Gena Rowlands in ”Opening Night” (1977) | Faces Distribution
The Editorial: thoughts, short stories
or essays about the world of cinema
It is one of the best films about an actor’s life and work. There have been other great movies about the world of theater or film – All about Eve (1950), A Star Is Born (1954), Birdman (2014) – but John Cassavetes’ Opening Night (1977) lays bare the drama of an actor and the all-consuming act of acting like no other.
Myrtle Gordon (superbly played by Gena Rowlands) is a star actress in the prime of life, performing in out-of-town previews of a new play in which, for the first time, she will play an older woman. Ben Gazzara plays the director, Joan Blondell is the playwright, and Cassavetes himself plays the leading man. Myrtle wreaks psychodramatic improvisations upon the text, she gets drunk, chain-smokes, sows chaos among her colleagues because nobody knows why she acts this way. You, the viewer, do not easily identify with Myrtle either and that’s exactly what Cassavetes wanted to prevent.
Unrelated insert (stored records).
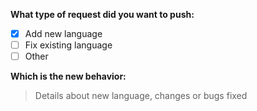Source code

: **What type of request did you want to push:**
- [x] Add new language
- [ ] Fix existing language
- [ ] Other

**Which is the new behavior:**
> Details about new language, changes or bugs fixed
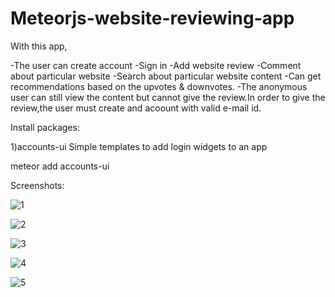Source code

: # Meteorjs-website-reviewing-app

With this app, 

-The user can create account
-Sign in 
-Add website review 
-Comment about particular website 
-Search about particular website content
-Can get recommendations based on the upvotes & downvotes.
-The anonymous user can still view the content but cannot give the review.In order to give the review,the user must create and acoount with valid e-mail id.

Install packages:

1)accounts-ui
Simple templates to add login widgets to an app

meteor add accounts-ui

Screenshots:

![1](https://cloud.githubusercontent.com/assets/24657693/23847640/65b501d6-07f9-11e7-9aad-987bb05046e6.PNG)


![2](https://cloud.githubusercontent.com/assets/24657693/23847641/65bdcb72-07f9-11e7-861c-9c8a3860cf24.PNG)


![3](https://cloud.githubusercontent.com/assets/24657693/23847637/6534f324-07f9-11e7-9245-f75b48680f5e.PNG)


![4](https://cloud.githubusercontent.com/assets/24657693/23847638/6589e17c-07f9-11e7-8a25-75d67d804ce6.PNG)


![5](https://cloud.githubusercontent.com/assets/24657693/23847639/658f23a8-07f9-11e7-92ba-254e9f156707.PNG)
Cassavetes’ films are about life, emotions, feelings. But life is not simple. This is a harrowing and profound film that makes you think. “You have to fight knowing, because once you know something, it’s hard to be open and creative; it’s a form of passivity – something to guard against,” the director said.
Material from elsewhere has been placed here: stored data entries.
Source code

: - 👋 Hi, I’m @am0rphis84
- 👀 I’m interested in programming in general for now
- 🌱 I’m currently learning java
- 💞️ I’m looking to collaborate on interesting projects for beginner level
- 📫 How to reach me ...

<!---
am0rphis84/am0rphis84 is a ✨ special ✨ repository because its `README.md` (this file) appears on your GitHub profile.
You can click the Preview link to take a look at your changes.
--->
The entire film has a loose, fluid shooting style, it’s like you can not really tell whether what you see is Cassavetes and the actors backstage rehearsing and improvising or the actual movie – this was a director who always took the risk of being an original. But in the last scene, when Myrtle comes in late, drunk, for the opening night of the play, Cassavetes and all his players appear to have genuinely improvised it (something the filmmaker often did), in front of a theatre full of extras playing the audience. It is a brilliant all-the-world’s-a-stage effect.
Myrtle is alone, she’s on her own, she has no family, no responsibility than her own, and is in desperate fear of losing the vulnerability she feels she needs as an actress. That’s her whole life, being an actress. “I have no family, no kids. This is my life. This is it for me,” she says desperately at one point. And she goes to extreme lengths to keep that vulnerability. And she hangs on to it, she hangs onto her ideas. She knows that the only measure of her success, and of her life, is what she can create and express on stage. And that if she can not do that, she’s lost. She’s very honest to herself, she doesn’t go along with the crowd, she doesn’t want to accept someone else’s point of view, she wants to find her own answers. And she goes after them unapologetically. That she succeeds in the end, that she redeems her role, is very moving and hopeful. “An actor is a very loyal person to life, a person who fights against all odds to make something work and doesn’t want to be fed a lot of lies,” said John Cassavetes. I think every person should apply this to their own life. The only measure of someone’s success is being authentic and true to oneself.